Vom kafkaesk anmutenden Roman "Der korrumpierte Mann", über die beiden sich den
Rechten der Frauen widmenden Romane "Die Nacht der Unschuld" und "Sohn ihres
Vaters", bis hin zum grausam-genialischen "Das Schweigen des Lichts", das sich
Berichten aus einem notorisch bekannten Kerker widmet.
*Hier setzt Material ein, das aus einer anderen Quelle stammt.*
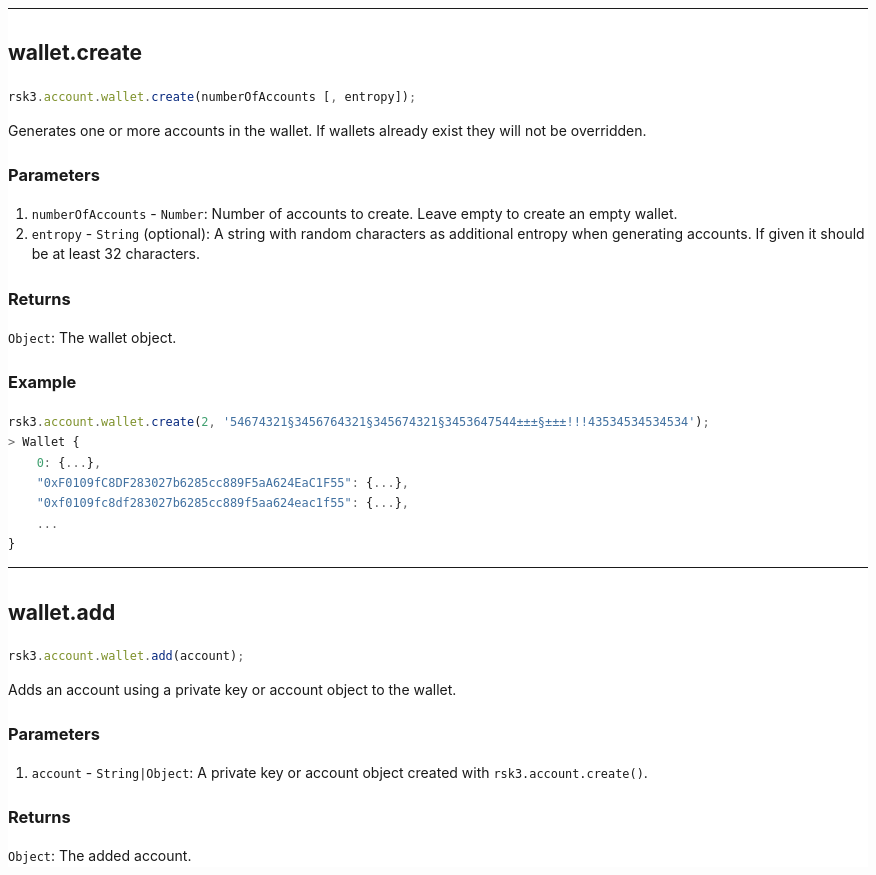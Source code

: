 ------------------------------------------------------------------------

wallet.create
-------------

``` javascript
rsk3.account.wallet.create(numberOfAccounts [, entropy]);
```

Generates one or more accounts in the wallet. If wallets already exist
they will not be overridden.

### Parameters

1.  `numberOfAccounts` - `Number`: Number of accounts to create. Leave
    empty to create an empty wallet.
2.  `entropy` - `String` (optional): A string with random characters as
    additional entropy when generating accounts. If given it should be
    at least 32 characters.

### Returns

`Object`: The wallet object.

### Example

``` javascript
rsk3.account.wallet.create(2, '54674321§3456764321§345674321§3453647544±±±§±±±!!!43534534534534');
> Wallet {
    0: {...},
    "0xF0109fC8DF283027b6285cc889F5aA624EaC1F55": {...},
    "0xf0109fc8df283027b6285cc889f5aa624eac1f55": {...},
    ...
}
```

------------------------------------------------------------------------

wallet.add
----------

``` javascript
rsk3.account.wallet.add(account);
```

Adds an account using a private key or account object to the wallet.

### Parameters

1.  `account` - `String|Object`: A private key or account object created
    with
    `rsk3.account.create()`.

### Returns

`Object`: The added account.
In einem Interview vom November 2013 behauptete
Tahar Ben Jelloun u.A.: "Ich glaube, dass die Menschen nicht dafür geschaffen
sind, ein ganzes Leben mit einem anderen Menschen zu verbringen." Ein
eindringliches Zitat aus einem Ingmar Bergman-Film ("Szenen einer Ehe") ist dem
Buch zusätzlich vorangestellt: "Marianne: Glaubst du, zwei Menschen können ein
ganzes Leben zusammen verbringen? Johan: Die Ehe ist eine idiotische soziale
Konvention, die man jedes Jahr erneuern oder aufkündigen kann. (...) Denk daran,
deine Strafzettel zu bezahlen, es werden immer mehr." Unter diesen Vorzeichen
ist man gespannt, was man sich von einem Roman mit dem Titel "Eheglück" erwarten
kann, der seine Motivation in diesen Zeilen sucht.
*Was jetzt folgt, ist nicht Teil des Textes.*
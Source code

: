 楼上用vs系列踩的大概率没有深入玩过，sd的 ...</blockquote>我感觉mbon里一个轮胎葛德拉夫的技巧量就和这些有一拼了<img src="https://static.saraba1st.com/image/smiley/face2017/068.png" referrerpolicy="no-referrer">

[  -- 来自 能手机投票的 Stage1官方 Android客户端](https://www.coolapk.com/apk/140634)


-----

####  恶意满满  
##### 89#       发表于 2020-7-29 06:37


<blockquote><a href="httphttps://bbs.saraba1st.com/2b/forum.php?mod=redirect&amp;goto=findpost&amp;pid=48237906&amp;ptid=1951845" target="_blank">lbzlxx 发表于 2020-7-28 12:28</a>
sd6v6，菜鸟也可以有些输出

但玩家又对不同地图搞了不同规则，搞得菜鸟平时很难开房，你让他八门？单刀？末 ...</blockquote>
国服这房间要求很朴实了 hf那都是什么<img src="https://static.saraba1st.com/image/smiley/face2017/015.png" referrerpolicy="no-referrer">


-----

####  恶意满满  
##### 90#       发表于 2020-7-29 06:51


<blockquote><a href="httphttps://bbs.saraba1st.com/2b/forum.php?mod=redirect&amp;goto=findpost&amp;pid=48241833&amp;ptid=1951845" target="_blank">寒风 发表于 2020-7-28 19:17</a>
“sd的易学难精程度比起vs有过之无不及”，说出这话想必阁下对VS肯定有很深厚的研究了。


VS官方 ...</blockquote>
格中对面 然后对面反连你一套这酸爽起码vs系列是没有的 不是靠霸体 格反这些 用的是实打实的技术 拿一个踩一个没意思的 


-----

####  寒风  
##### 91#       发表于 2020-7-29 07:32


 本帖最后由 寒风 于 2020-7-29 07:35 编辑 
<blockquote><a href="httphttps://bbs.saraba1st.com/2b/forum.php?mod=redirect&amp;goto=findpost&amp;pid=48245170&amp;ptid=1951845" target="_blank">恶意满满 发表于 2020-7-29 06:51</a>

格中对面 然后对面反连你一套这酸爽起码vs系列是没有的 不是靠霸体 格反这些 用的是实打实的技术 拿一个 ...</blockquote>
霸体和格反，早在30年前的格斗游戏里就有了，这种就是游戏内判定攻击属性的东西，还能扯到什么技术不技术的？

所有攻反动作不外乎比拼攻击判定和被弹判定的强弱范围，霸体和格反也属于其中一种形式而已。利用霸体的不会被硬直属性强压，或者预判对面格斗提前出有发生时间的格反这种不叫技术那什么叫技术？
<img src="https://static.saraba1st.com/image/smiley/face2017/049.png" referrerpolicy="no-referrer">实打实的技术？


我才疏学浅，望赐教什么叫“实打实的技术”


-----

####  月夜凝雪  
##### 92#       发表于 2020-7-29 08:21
"Eheglück" ist jedenfalls kein Roman, der die
Sonnenseiten einer Ehe in den Mittelpunkt stellt. Die Ehe des nach einem
Schlaganfall teilweise gelähmten berühmten Malers mit der jungen Berberin Amina
steht von Anfang an unter keinem guten Stern. Unterschiedliche Herkunft, ein
ganz anderer Gesellschaftsstatus, eine latent vorhandene Antipathie beider
Elternpaare der anderen Familie und ihren jeweiligen Sitten gegenüber; das sind
nur einige trübende Schatten, die über dem jungen Eheglück stehen.
Der
erste Teil des Romans "Der Mann, der die Frauen zu sehr liebte" ist, wie sich
bald herausstellt, ein von einem mit dem Maler befreundeten Schriftsteller
verfasster, aus der Perspektive eines allwissenden Erzählers betrachteter
romanhafter Tagebuchbericht. Immer wieder verschiebt sich die Erzählperspektive
leicht, sodass man den Eindruck hat, der Maler würde sich gelegentlich
korrigierend einbringen.
Dieser sich über die ganze Zeitspanne der Ehe
streckende Bericht ist ein äußerst eindimensionaler, egozentrisch narzisstisch
angehauchter Text, der, grob gesagt, Amina jegliche Schuld am Scheitern der Ehe
gibt. Ihre Schuld am Schlaganfall des Malers wird eindringlich geschildert,
ebenso wie ihre emotionale Kälte, ihre mangelnde Bildung und ihr Interesse an
seinem Reichtum. Amina ist eine Despotin, wie man sie seinem schlimmsten Feind
nicht als Ehefrau wünschen würde. Der Maler selbst ist natürlich, so will es der
Text verstanden haben, ein guter Mensch, der selbst in seinen erotischen
Eskapaden Zweifel empfinden will, der vermeintlich bei sich selbst Schuld sucht
und am von seiner Frau zwischen ihnen ungerechterweise aufgestellten eisernen
Vorhang verzweifelt.
Doch Tahar Ben Jelloun wäre nicht der großartige
Autor, der er zweifellos ist, wenn er nicht wüsste, wie man beim Leser leichte
Zweifel an der Authentizität des Erlebten streut, so dass selbst der
gutgläubigste Leser die Argumente und Ausführungen des Malers bald nicht mehr so
recht glauben will.
Knapp bevor die Scheidung vermeintlich entschieden
werden kann, weil sich Amina bereit erklärt, ihre Zustimmung zu geben, findet
Amina das Tagebuch des Mannes, der die Frauen zu sehr liebte. Ihre Reaktion
darauf ist der zweite Teil des Romans, der mit "Meine Sicht der Dinge - Antwort
auf: Der Mann, der die Frauen zu sehr liebte" bezeichnet ist.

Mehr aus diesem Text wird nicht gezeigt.